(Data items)
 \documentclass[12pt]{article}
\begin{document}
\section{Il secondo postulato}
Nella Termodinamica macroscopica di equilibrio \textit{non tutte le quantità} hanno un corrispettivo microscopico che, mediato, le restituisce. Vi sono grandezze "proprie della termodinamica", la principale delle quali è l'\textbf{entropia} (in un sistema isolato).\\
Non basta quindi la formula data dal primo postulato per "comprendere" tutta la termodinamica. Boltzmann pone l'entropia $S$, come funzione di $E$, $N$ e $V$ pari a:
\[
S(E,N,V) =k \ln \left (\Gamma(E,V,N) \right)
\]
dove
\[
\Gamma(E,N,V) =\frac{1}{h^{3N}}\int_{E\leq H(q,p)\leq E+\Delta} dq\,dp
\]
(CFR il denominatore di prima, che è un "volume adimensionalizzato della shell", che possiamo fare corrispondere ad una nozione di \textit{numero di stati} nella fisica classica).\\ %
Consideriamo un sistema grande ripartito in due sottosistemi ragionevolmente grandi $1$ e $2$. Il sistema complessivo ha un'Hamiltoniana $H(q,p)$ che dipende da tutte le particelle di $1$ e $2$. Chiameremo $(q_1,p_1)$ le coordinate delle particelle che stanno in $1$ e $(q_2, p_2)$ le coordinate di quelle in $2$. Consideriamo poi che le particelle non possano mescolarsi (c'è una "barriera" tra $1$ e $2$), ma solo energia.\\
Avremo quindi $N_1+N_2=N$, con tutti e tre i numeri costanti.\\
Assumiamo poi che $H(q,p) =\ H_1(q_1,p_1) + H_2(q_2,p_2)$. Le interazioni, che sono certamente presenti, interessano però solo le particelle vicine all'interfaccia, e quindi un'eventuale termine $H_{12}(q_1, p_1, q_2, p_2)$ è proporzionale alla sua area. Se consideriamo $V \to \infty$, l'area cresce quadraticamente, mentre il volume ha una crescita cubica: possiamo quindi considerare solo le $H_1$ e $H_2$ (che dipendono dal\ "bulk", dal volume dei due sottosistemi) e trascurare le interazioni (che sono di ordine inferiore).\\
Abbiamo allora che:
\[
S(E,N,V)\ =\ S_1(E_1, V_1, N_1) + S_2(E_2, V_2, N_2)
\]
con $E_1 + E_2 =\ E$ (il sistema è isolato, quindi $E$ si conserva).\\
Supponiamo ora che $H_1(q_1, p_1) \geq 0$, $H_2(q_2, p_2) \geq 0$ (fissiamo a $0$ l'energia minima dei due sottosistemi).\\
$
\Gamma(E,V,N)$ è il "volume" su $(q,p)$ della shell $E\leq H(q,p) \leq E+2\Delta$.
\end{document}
==
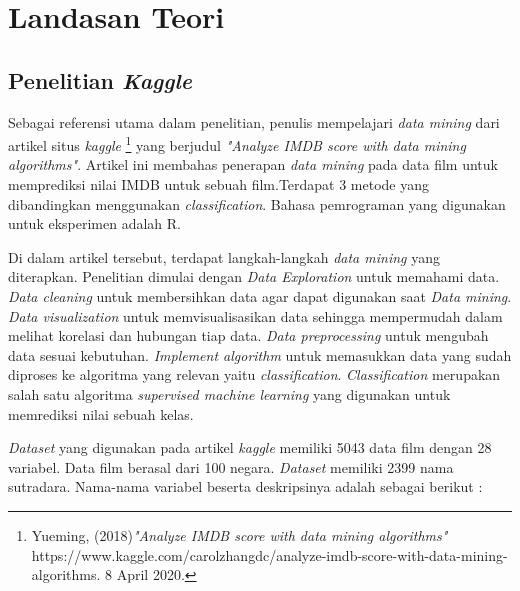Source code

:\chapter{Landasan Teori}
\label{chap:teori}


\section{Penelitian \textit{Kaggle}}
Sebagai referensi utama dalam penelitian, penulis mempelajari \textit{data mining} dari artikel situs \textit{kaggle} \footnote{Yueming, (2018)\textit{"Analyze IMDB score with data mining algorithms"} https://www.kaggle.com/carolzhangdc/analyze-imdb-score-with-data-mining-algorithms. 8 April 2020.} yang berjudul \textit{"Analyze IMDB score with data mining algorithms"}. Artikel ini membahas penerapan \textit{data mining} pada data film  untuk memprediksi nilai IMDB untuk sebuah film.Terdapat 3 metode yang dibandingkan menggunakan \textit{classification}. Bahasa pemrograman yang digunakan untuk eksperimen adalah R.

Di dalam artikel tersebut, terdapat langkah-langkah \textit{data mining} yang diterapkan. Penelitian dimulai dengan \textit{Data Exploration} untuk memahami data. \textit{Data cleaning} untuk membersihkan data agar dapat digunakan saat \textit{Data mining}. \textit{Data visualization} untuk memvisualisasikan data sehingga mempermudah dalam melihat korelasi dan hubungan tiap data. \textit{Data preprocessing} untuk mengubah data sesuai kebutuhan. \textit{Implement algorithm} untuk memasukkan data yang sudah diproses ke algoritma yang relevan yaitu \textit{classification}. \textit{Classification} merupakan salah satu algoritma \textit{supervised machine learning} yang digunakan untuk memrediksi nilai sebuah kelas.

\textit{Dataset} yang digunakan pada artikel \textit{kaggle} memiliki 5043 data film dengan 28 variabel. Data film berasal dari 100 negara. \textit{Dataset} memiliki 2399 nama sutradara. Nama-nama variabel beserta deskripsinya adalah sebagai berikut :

# YOUR GOAL:
Find "quindi" in the data above. Report each line where it appears.

# ANSWER TO THIS PROBLEM:
Non basta quindi la formula data dal primo postulato per "comprendere" tutta la termodinamica. Boltzmann pone l'entropia $S$, come funzione di $E$, $N$ e $V$ pari a:
Avremo quindi $N_1+N_2=N$, con tutti e tre i numeri costanti.\\
Assumiamo poi che $H(q,p) =\ H_1(q_1,p_1) + H_2(q_2,p_2)$. Le interazioni, che sono certamente presenti, interessano però solo le particelle vicine all'interfaccia, e quindi un'eventuale termine $H_{12}(q_1, p_1, q_2, p_2)$ è proporzionale alla sua area. Se consideriamo $V \to \infty$, l'area cresce quadraticamente, mentre il volume ha una crescita cubica: possiamo quindi considerare solo le $H_1$ e $H_2$ (che dipendono dal\ "bulk", dal volume dei due sottosistemi) e trascurare le interazioni (che sono di ordine inferiore).\\
con $E_1 + E_2 =\ E$ (il sistema è isolato, quindi $E$ si conserva).\\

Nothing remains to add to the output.